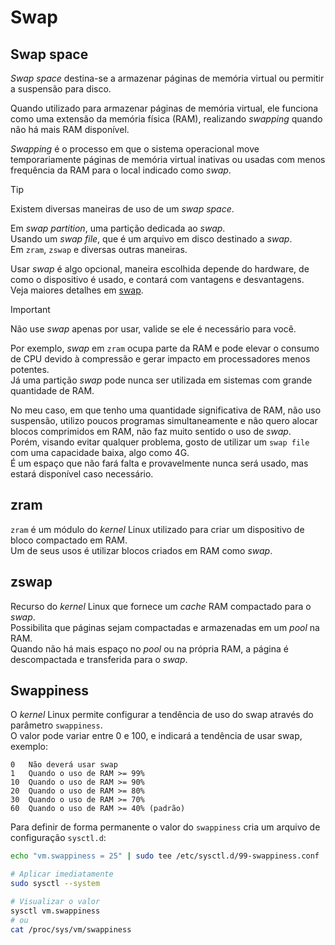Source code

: # Swap
## Swap space
*Swap space* destina-se a armazenar páginas de memória virtual ou permitir a suspensão para disco.

Quando utilizado para armazenar páginas de memória virtual, ele funciona como uma extensão da memória física (RAM), realizando *swapping* quando não há mais RAM disponível.

*Swapping* é o processo em que o sistema operacional move temporariamente páginas de memória virtual inativas ou usadas com menos frequência da RAM para o local indicado como *swap*.
 
> [!TIP]
> Existem diversas maneiras de uso de um *swap space*.
>
> Em *swap partition*, uma partição dedicada ao *swap*.  
> Usando um *swap file*, que é um arquivo em disco destinado a *swap*.  
> Em `zram`, `zswap` e diversas outras maneiras.
>
> Usar *swap* é algo opcional, maneira escolhida depende do hardware, de como o dispositivo é usado, e contará com vantagens e desvantagens.  
> Veja maiores detalhes em [swap](https://wiki.archlinux.org/title/Swap).

> [!IMPORTANT]
> Não use *swap* apenas por usar, valide se ele é necessário para você.
>
> Por exemplo, *swap* em `zram` ocupa parte da RAM e pode elevar o consumo de CPU devido à compressão e gerar impacto em processadores menos potentes.  
> Já uma partição *swap* pode nunca ser utilizada em sistemas com grande quantidade de RAM.
>
> No meu caso, em que tenho uma quantidade significativa de RAM, não uso suspensão, utilizo poucos programas simultaneamente e não quero alocar blocos comprimidos em RAM, não faz muito sentido o uso de *swap*.  
> Porém, visando evitar qualquer problema, gosto de utilizar um `swap file` com uma capacidade baixa, algo como 4G.  
> É um espaço que não fará falta e provavelmente nunca será usado, mas estará disponível caso necessário.


## zram
`zram` é um módulo do *kernel* Linux utilizado para criar um dispositivo de bloco compactado em RAM.  
Um de seus usos é utilizar blocos criados em RAM como *swap*.


## zswap
Recurso do *kernel* Linux que fornece um *cache* RAM compactado para o *swap*.  
Possibilita que páginas sejam compactadas e armazenadas em um *pool* na RAM.  
Quando não há mais espaço no *pool* ou na própria RAM, a página é descompactada e transferida para o *swap*.


## Swappiness
O *kernel* Linux permite configurar a tendência de uso do swap através do parâmetro `swappiness`.  
O valor pode variar entre 0 e 100, e indicará a tendência de usar swap, exemplo:

```plaintext
0   Não deverá usar swap
1   Quando o uso de RAM >= 99%
10  Quando o uso de RAM >= 90%
20  Quando o uso de RAM >= 80%
30  Quando o uso de RAM >= 70%
60  Quando o uso de RAM >= 40% (padrão)
```

Para definir de forma permanente o valor do `swappiness` cria um arquivo de configuração `sysctl.d`:

```bash
echo "vm.swappiness = 25" | sudo tee /etc/sysctl.d/99-swappiness.conf

# Aplicar imediatamente
sudo sysctl --system 

# Visualizar o valor
sysctl vm.swappiness
# ou
cat /proc/sys/vm/swappiness
```

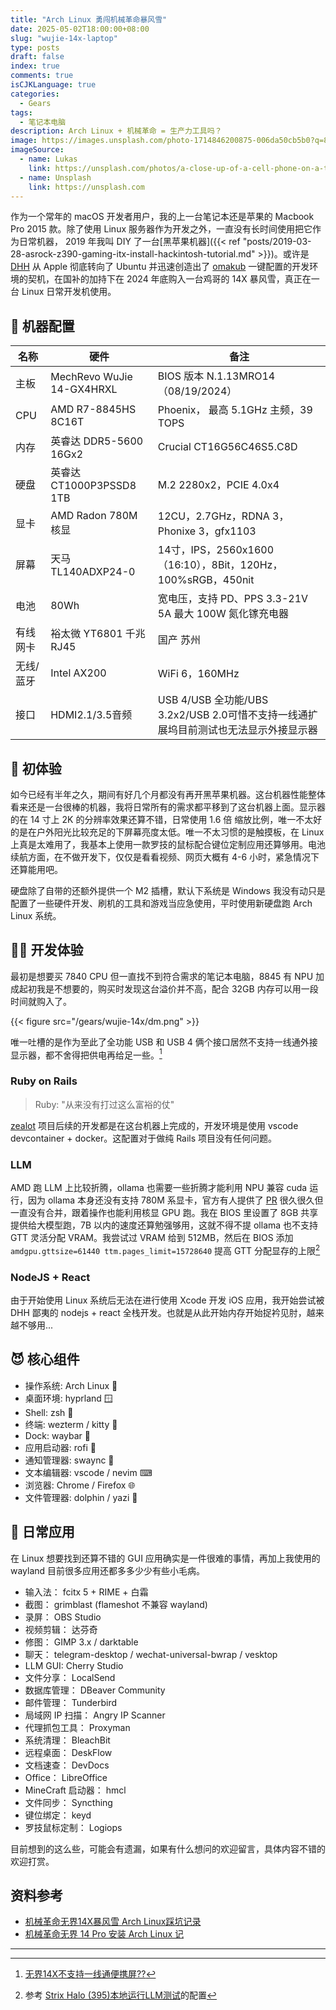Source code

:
```yaml
---
title: "Arch Linux 勇闯机械革命暴风雪"
date: 2025-05-02T18:00:00+08:00
slug: "wujie-14x-laptop"
type: posts
draft: false
index: true
comments: true
isCJKLanguage: true
categories:
  - Gears
tags:
  - 笔记本电脑
description: Arch Linux + 机械革命 = 生产力工具吗？
image: https://images.unsplash.com/photo-1714846200875-006da50cb5b0?q=80&w=5070&auto=format&fit=crop&ixlib=rb-4.0.3&ixid=M3wxMjA3fDB8MHxwaG90by1wYWdlfHx8fGVufDB8fHx8fA%3D%3D
imageSource:
  - name: Lukas
    link: https://unsplash.com/photos/a-close-up-of-a-cell-phone-on-a-table-uZkHtWsi2dE
  - name: Unsplash
    link: https://unsplash.com
---
```


作为一个常年的 macOS 开发者用户，我的上一台笔记本还是苹果的 Macbook Pro 2015 款。除了使用 Linux 服务器作为开发之外，一直没有长时间使用把它作为日常机器， 2019 年我叫 DIY 了一台[黑苹果机器]({{< ref "posts/2019-03-28-asrock-z390-gaming-itx-install-hackintosh-tutorial.md" >}})。或许是 [DHH](https://world.hey.com/dhh/linux-as-the-new-developer-default-at-37signals-ef0823b7) 从 Apple 彻底转向了 Ubuntu 并迅速创造出了 [omakub](https://omakub.org/) 一键配置的开发环境的契机，在国补的加持下在 2024 年底购入一台鸡哥的 14X 暴风雪，真正在一台 Linux 日常开发机使用。

## 🎰 机器配置

| **名称** | **硬件** | **备注** |
|----|----|----|
| 主板 | MechRevo WuJie 14-GX4HRXL | BIOS 版本 N.1.13MRO14（08/19/2024） |
| CPU | AMD R7-8845HS 8C16T | Phoenix， 最高 5.1GHz 主频，39 TOPS |
| 内存 | 英睿达 DDR5-5600 16Gx2  | Crucial CT16G56C46S5.C8D |
| 硬盘 | 英睿达 CT1000P3PSSD8 1TB | M.2 2280x2，PCIE 4.0x4 |
| 显卡 | AMD Radon 780M 核显 | 12CU，2.7GHz，RDNA 3，Phonixe 3，gfx1103 |
| 屏幕 | 天马 TL140ADXP24-0 | 14寸，IPS，2560x1600（16:10），8Bit，120Hz，100%sRGB，450nit |
| 电池 | 80Wh | 宽电压，支持 PD、PPS 3.3-21V 5A 最大 100W 氮化镓充电器 |
| 有线网卡 | 裕太微 YT6801 千兆 RJ45 | 国产 苏州 |
| 无线/蓝牙 | Intel AX200  | WiFi 6，160MHz |
| 接口 | HDMI2.1/3.5音频 | USB 4/USB 全功能/UBS 3.2x2/USB 2.0可惜不支持一线通扩展坞目前测试也无法显示外接显示器 |

## 🥳 初体验

如今已经有半年之久，期间有好几个月都没有再开黑苹果机器。这台机器性能整体看来还是一台很棒的机器，我将日常所有的需求都平移到了这台机器上面。显示器的在 14 寸上 2K 的分辨率效果还算不错，日常使用 1.6 倍 缩放比例，唯一不太好的是在户外阳光比较充足的下屏幕亮度太低。唯一不太习惯的是触摸板，在 Linux 上真是太难用了，我基本上使用一款罗技的鼠标配合键位定制应用还算够用。电池续航方面，在不做开发下，仅仅是看看视频、网页大概有 4-6 小时，紧急情况下还算能用吧。

硬盘除了自带的还额外提供一个 M2 插槽，默认下系统是 Windows 我没有动只是配置了一些硬件开发、刷机的工具和游戏当应急使用，平时使用新硬盘跑 Arch Linux 系统。

## 👨‍💻 开发体验

最初是想要买 7840 CPU 但一直找不到符合需求的笔记本电脑，8845 有 NPU 加成起初我是不想要的，购买时发现这台溢价并不高，配合 32GB 内存可以用一段时间就购入了。

{{< figure src="/gears/wujie-14x/dm.png" >}}

唯一吐槽的是作为至此了全功能 USB 和 USB 4 俩个接口居然不支持一线通外接显示器，都不舍得把供电再给足一些。[^usb-over-power]

### Ruby on Rails

> Ruby: "从来没有打过这么富裕的仗"

[zealot](https://github.com/tryzealot/zealot) 项目后续的开发都是在这台机器上完成的，开发环境是使用 vscode devcontainer + docker。这配置对于做纯 Rails 项目没有任何问题。

### LLM

AMD 跑 LLM 上比较折腾，ollama 也需要一些折腾才能利用 NPU 兼容 cuda 运行，因为 ollama 本身还没有支持 780M 系显卡，官方有人提供了 [PR](https://github.com/ollama/ollama/pull/6282#issuecomment-2833333521) 很久很久但一直没有合并，跟着操作也能利用核显 GPU 跑。我在 BIOS 里设置了 8GB 共享提供给大模型跑，7B 以内的速度还算勉强够用，这就不得不提 ollama 也不支持 GTT 灵活分配 VRAM。我尝试过 VRAM 给到 512MB，然后在 BIOS 添加 `amdgpu.gttsize=61440 ttm.pages_limit=15728640` 提高 GTT 分配显存的上限[^gtt]

### NodeJS + React

由于开始使用 Linux 系统后无法在进行使用 Xcode 开发 iOS 应用，我开始尝试被 DHH 鄙夷的 nodejs + react 全栈开发。也就是从此开始内存开始捉衿见肘，越来越不够用...

## 😈 核心组件

- 操作系统: Arch Linux 🐧
- 桌面环境: hyprland 🪟
- Shell: zsh 🐚
- 终端: wezterm / kitty 📜
- Dock: waybar 💈
- 应用启动器: rofi 🚀
- 通知管理器: swaync 🔕
- 文本编辑器: vscode / nevim ⌨
- 浏览器: Chrome / Firefox 🌐
- 文件管理器: dolphin / yazi 📂


## 🍄 日常应用

在 Linux 想要找到还算不错的 GUI 应用确实是一件很难的事情，再加上我使用的 wayland 目前很多应用还都多多少少有些小毛病。

- 输入法： fcitx 5 + RIME + 白霜
- 截图： grimblast (flameshot 不兼容 wayland)
- 录屏： OBS Studio
- 视频剪辑： 达芬奇
- 修图： GIMP 3.x / darktable
- 聊天： telegram-desktop / wechat-universal-bwrap / vesktop
- LLM GUI: Cherry Studio
- 文件分享： LocalSend
- 数据库管理： DBeaver Community
- 邮件管理： Tunderbird
- 局域网 IP 扫描： Angry IP Scanner
- 代理抓包工具： Proxyman
- 系统清理： BleachBit
- 远程桌面： DeskFlow
- 文档速查： DevDocs
- Office： LibreOffice
- MineCraft 启动器： hmcl
- 文件同步： Syncthing
- 键位绑定： keyd
- 罗技鼠标定制： Logiops

目前想到的这么些，可能会有遗漏，如果有什么想问的欢迎留言，具体内容不错的欢迎打赏。

## 资料参考

- [机械革命无界14X暴风雪 Arch Linux踩坑记录](https://zhuanlan.zhihu.com/p/730538041)
- [机械革命无界 14 Pro 安装 Arch Linux 记](https://www.panxuc.com/2024/03/17/%E6%9C%BA%E6%A2%B0%E9%9D%A9%E5%91%BD%E6%97%A0%E7%95%8C14pro%E5%AE%89%E8%A3%85archlinux%E8%AE%B0/)


---


[^gtt]: 参考 [Strix Halo (395)本地运行LLM测试](https://blog.hjc.im/strix-halo-local-llm.html)的配置
[^usb-over-power]: [无界14X不支持一线通便携屏??](https://nga.178.com/read.php?tid=41529222&rand=721)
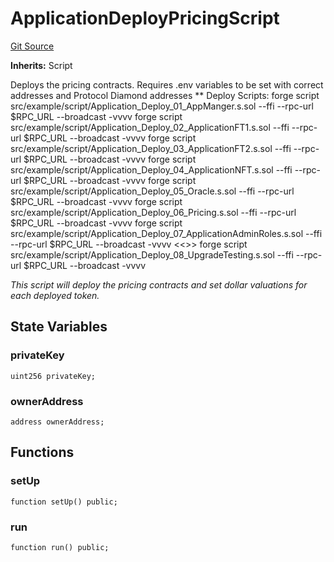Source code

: # ApplicationDeployPricingScript
[Git Source](https://github.com/thrackle-io/tron/blob/81964a0e15d7593cfe172486fd6691a89432c332/src/example/script/Application_Deploy_06_Pricing.s.sol)

**Inherits:**
Script

Deploys the pricing contracts.
Requires .env variables to be set with correct addresses and Protocol Diamond addresses **
Deploy Scripts:
forge script src/example/script/Application_Deploy_01_AppManger.s.sol --ffi --rpc-url $RPC_URL --broadcast -vvvv
forge script src/example/script/Application_Deploy_02_ApplicationFT1.s.sol --ffi --rpc-url $RPC_URL --broadcast -vvvv
forge script src/example/script/Application_Deploy_03_ApplicationFT2.s.sol --ffi --rpc-url $RPC_URL --broadcast -vvvv
forge script src/example/script/Application_Deploy_04_ApplicationNFT.s.sol --ffi --rpc-url $RPC_URL --broadcast -vvvv
forge script src/example/script/Application_Deploy_05_Oracle.s.sol --ffi --rpc-url $RPC_URL --broadcast -vvvv
forge script src/example/script/Application_Deploy_06_Pricing.s.sol --ffi --rpc-url $RPC_URL --broadcast -vvvv
forge script src/example/script/Application_Deploy_07_ApplicationAdminRoles.s.sol --ffi --rpc-url $RPC_URL --broadcast -vvvv
<<<OPTIONAL>>>
forge script src/example/script/Application_Deploy_08_UpgradeTesting.s.sol --ffi --rpc-url $RPC_URL --broadcast -vvvv

*This script will deploy the pricing contracts and set dollar valuations for each deployed token.*


## State Variables
### privateKey

```solidity
uint256 privateKey;
```


### ownerAddress

```solidity
address ownerAddress;
```


## Functions
### setUp


```solidity
function setUp() public;
```

### run


```solidity
function run() public;
```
::::::
Where the string "github" shows up in the listing above, copy the line that holds it.

_Response to this task:_
[zealot](https://github.com/tryzealot/zealot) 项目后续的开发都是在这台机器上完成的，开发环境是使用 vscode devcontainer + docker。这配置对于做纯 Rails 项目没有任何问题。
AMD 跑 LLM 上比较折腾，ollama 也需要一些折腾才能利用 NPU 兼容 cuda 运行，因为 ollama 本身还没有支持 780M 系显卡，官方有人提供了 [PR](https://github.com/ollama/ollama/pull/6282#issuecomment-2833333521) 很久很久但一直没有合并，跟着操作也能利用核显 GPU 跑。我在 BIOS 里设置了 8GB 共享提供给大模型跑，7B 以内的速度还算勉强够用，这就不得不提 ollama 也不支持 GTT 灵活分配 VRAM。我尝试过 VRAM 给到 512MB，然后在 BIOS 添加 `amdgpu.gttsize=61440 ttm.pages_limit=15728640` 提高 GTT 分配显存的上限[^gtt]
[Git Source](https://github.com/thrackle-io/tron/blob/81964a0e15d7593cfe172486fd6691a89432c332/src/example/script/Application_Deploy_06_Pricing.s.sol)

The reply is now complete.